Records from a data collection
*** Block opens ***

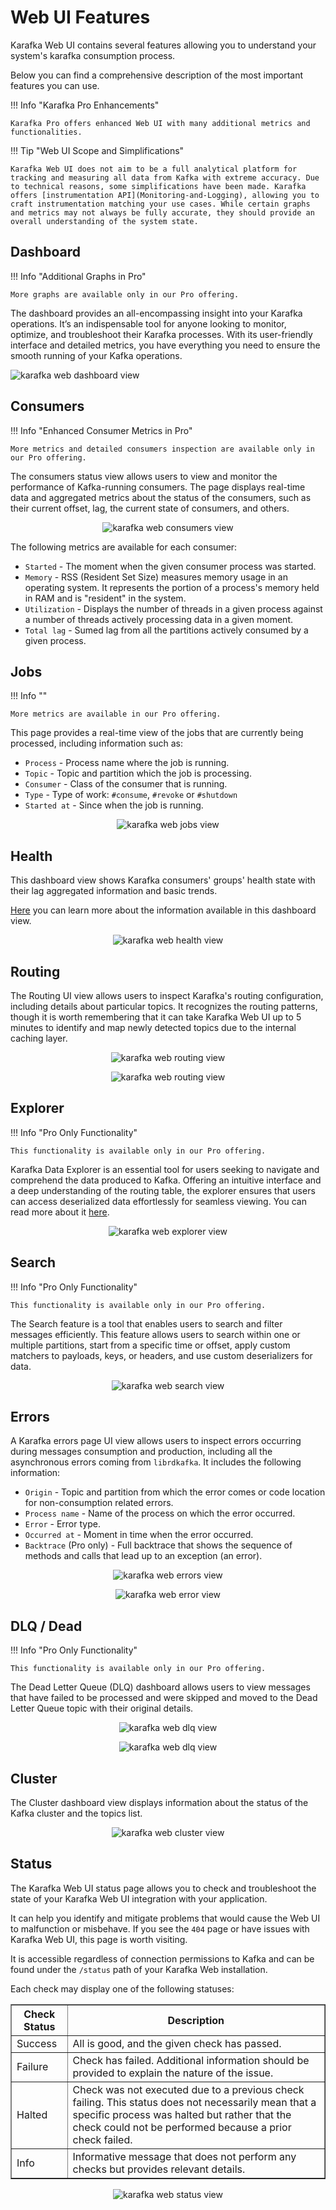 # Web UI Features

Karafka Web UI contains several features allowing you to understand your system's karafka consumption process.

Below you can find a comprehensive description of the most important features you can use.

!!! Info "Karafka Pro Enhancements"

    Karafka Pro offers enhanced Web UI with many additional metrics and functionalities.

!!! Tip "Web UI Scope and Simplifications"

    Karafka Web UI does not aim to be a full analytical platform for tracking and measuring all data from Kafka with extreme accuracy. Due to technical reasons, some simplifications have been made. Karafka offers [instrumentation API](Monitoring-and-Logging), allowing you to craft instrumentation matching your use cases. While certain graphs and metrics may not always be fully accurate, they should provide an overall understanding of the system state.

## Dashboard

!!! Info "Additional Graphs in Pro"

    More graphs are available only in our Pro offering.

The dashboard provides an all-encompassing insight into your Karafka operations. It’s an indispensable tool for anyone looking to monitor, optimize, and troubleshoot their Karafka processes. With its user-friendly interface and detailed metrics, you have everything you need to ensure the smooth running of your Kafka operations.

<img src="https://raw.githubusercontent.com/karafka/misc/master/printscreens/web-ui/dashboard.png" alt="karafka web dashboard view" />

## Consumers

!!! Info "Enhanced Consumer Metrics in Pro"

    More metrics and detailed consumers inspection are available only in our Pro offering.

The consumers status view allows users to view and monitor the performance of Kafka-running consumers. The page displays real-time data and aggregated metrics about the status of the consumers, such as their current offset, lag, the current state of consumers, and others.

<p align="center">
  <img src="https://raw.githubusercontent.com/karafka/misc/master/printscreens/web-ui/consumers.png" alt="karafka web consumers view" />
</p>

The following metrics are available for each consumer:

- `Started` - The moment when the given consumer process was started.
- `Memory` - RSS (Resident Set Size) measures memory usage in an operating system. It represents the portion of a process's memory held in RAM and is "resident" in the system.
- `Utilization` - Displays the number of threads in a given process against a number of threads actively processing data in a given moment.
- `Total lag` - Sumed lag from all the partitions actively consumed by a given process.

## Jobs

!!! Info ""

    More metrics are available in our Pro offering.

This page provides a real-time view of the jobs that are currently being processed, including information such as:

- `Process` - Process name where the job is running.
- `Topic` - Topic and partition which the job is processing.
- `Consumer` - Class of the consumer that is running.
- `Type` - Type of work: `#consume`, `#revoke` or `#shutdown`
- `Started at` - Since when the job is running.

<p align="center">
  <img src="https://raw.githubusercontent.com/karafka/misc/master/printscreens/web-ui/jobs.png" alt="karafka web jobs view" />
</p>

## Health

This dashboard view shows Karafka consumers' groups' health state with their lag aggregated information and basic trends.

[Here](Pro-Web-UI-Health) you can learn more about the information available in this dashboard view.

<p align="center">
  <img src="https://raw.githubusercontent.com/karafka/misc/master/printscreens/web-ui/health.png" alt="karafka web health view" />
</p>

## Routing

The Routing UI view allows users to inspect Karafka's routing configuration, including details about particular topics. It recognizes the routing patterns, though it is worth remembering that it can take Karafka Web UI up to 5 minutes to identify and map newly detected topics due to the internal caching layer.

<p align="center">
  <img src="https://raw.githubusercontent.com/karafka/misc/master/printscreens/web-ui/routing1.png" alt="karafka web routing view" />
</p>

<p align="center">
  <img src="https://raw.githubusercontent.com/karafka/misc/master/printscreens/web-ui/routing2.png" alt="karafka web routing view" />
</p>

## Explorer

!!! Info "Pro Only Functionality"

    This functionality is available only in our Pro offering.

Karafka Data Explorer is an essential tool for users seeking to navigate and comprehend the data produced to Kafka. Offering an intuitive interface and a deep understanding of the routing table, the explorer ensures that users can access deserialized data effortlessly for seamless viewing. You can read more about it [here](Pro-Web-UI#explorer).

<p align="center">
  <img src="https://raw.githubusercontent.com/karafka/misc/master/printscreens/web-ui/explorer3.png" alt="karafka web explorer view" />
</p>

## Search

!!! Info "Pro Only Functionality"

    This functionality is available only in our Pro offering.

The Search feature is a tool that enables users to search and filter messages efficiently. This feature allows users to search within one or multiple partitions, start from a specific time or offset, apply custom matchers to payloads, keys, or headers, and use custom deserializers for data.

<p align="center">
  <img src="https://raw.githubusercontent.com/karafka/misc/master/printscreens/web-ui/pro-search1.png" alt="karafka web search view" />
</p>

## Errors

A Karafka errors page UI view allows users to inspect errors occurring during messages consumption and production, including all the asynchronous errors coming from `librdkafka`. It includes the following information:

- `Origin` - Topic and partition from which the error comes or code location for non-consumption related errors.
- `Process name` - Name of the process on which the error occurred.
- `Error` - Error type.
- `Occurred at` - Moment in time when the error occurred.
- `Backtrace` (Pro only) - Full backtrace that shows the sequence of methods and calls that lead up to an exception (an error).

<p align="center">
  <img src="https://raw.githubusercontent.com/karafka/misc/master/printscreens/web-ui/errors1.png" alt="karafka web errors view" />
</p>

<p align="center">
  <img src="https://raw.githubusercontent.com/karafka/misc/master/printscreens/web-ui/errors2.png" alt="karafka web error view" />
</p>

## DLQ / Dead

!!! Info "Pro Only Functionality"

    This functionality is available only in our Pro offering.

The Dead Letter Queue (DLQ) dashboard allows users to view messages that have failed to be processed and were skipped and moved to the Dead Letter Queue topic with their original details.

<p align="center">
  <img src="https://raw.githubusercontent.com/karafka/misc/master/printscreens/web-ui/dlq1.png" alt="karafka web dlq view" />
</p>

<p align="center">
  <img src="https://raw.githubusercontent.com/karafka/misc/master/printscreens/web-ui/dlq2.png" alt="karafka web dlq view" />
</p>

## Cluster

The Cluster dashboard view displays information about the status of the Kafka cluster and the topics list.

<p align="center">
  <img src="https://raw.githubusercontent.com/karafka/misc/master/printscreens/web-ui/cluster1.png" alt="karafka web cluster view" />
</p>

## Status

The Karafka Web UI status page allows you to check and troubleshoot the state of your Karafka Web UI integration with your application.

It can help you identify and mitigate problems that would cause the Web UI to malfunction or misbehave. If you see the `404` page or have issues with Karafka Web UI, this page is worth visiting.

It is accessible regardless of connection permissions to Kafka and can be found under the `/status` path of your Karafka Web installation.

Each check may display one of the following statuses:

<table border="1">
    <thead>
        <tr>
          <th>Check Status</th>
          <th>Description</th>
      </tr>
    </thead>
    <tbody>
      <tr>
          <td>Success</td>
          <td>All is good, and the given check has passed.</td>
      </tr>
      <tr>
          <td>Failure</td>
          <td>Check has failed. Additional information should be provided to explain the nature of the issue.</td>
      </tr>
      <tr>
          <td>Halted</td>
          <td>Check was not executed due to a previous check failing. This status does not necessarily mean that a specific process was halted but rather that the check could not be performed because a prior check failed.</td>
      </tr>
      <tr>
          <td>Info</td>
          <td>Informative message that does not perform any checks but provides relevant details.</td>
      </tr>
    </tbody>
</table>

<p align="center">
  <img src="https://raw.githubusercontent.com/karafka/misc/master/printscreens/web-ui/status.png" alt="karafka web status view" />
</p>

*** Block closes ***

■ Required work:
Return, from the data, each line where the string "provides" occurs.

■ Task answer:
The dashboard provides an all-encompassing insight into your Karafka operations. It’s an indispensable tool for anyone looking to monitor, optimize, and troubleshoot their Karafka processes. With its user-friendly interface and detailed metrics, you have everything you need to ensure the smooth running of your Kafka operations.
This page provides a real-time view of the jobs that are currently being processed, including information such as:
          <td>Informative message that does not perform any checks but provides relevant details.</td>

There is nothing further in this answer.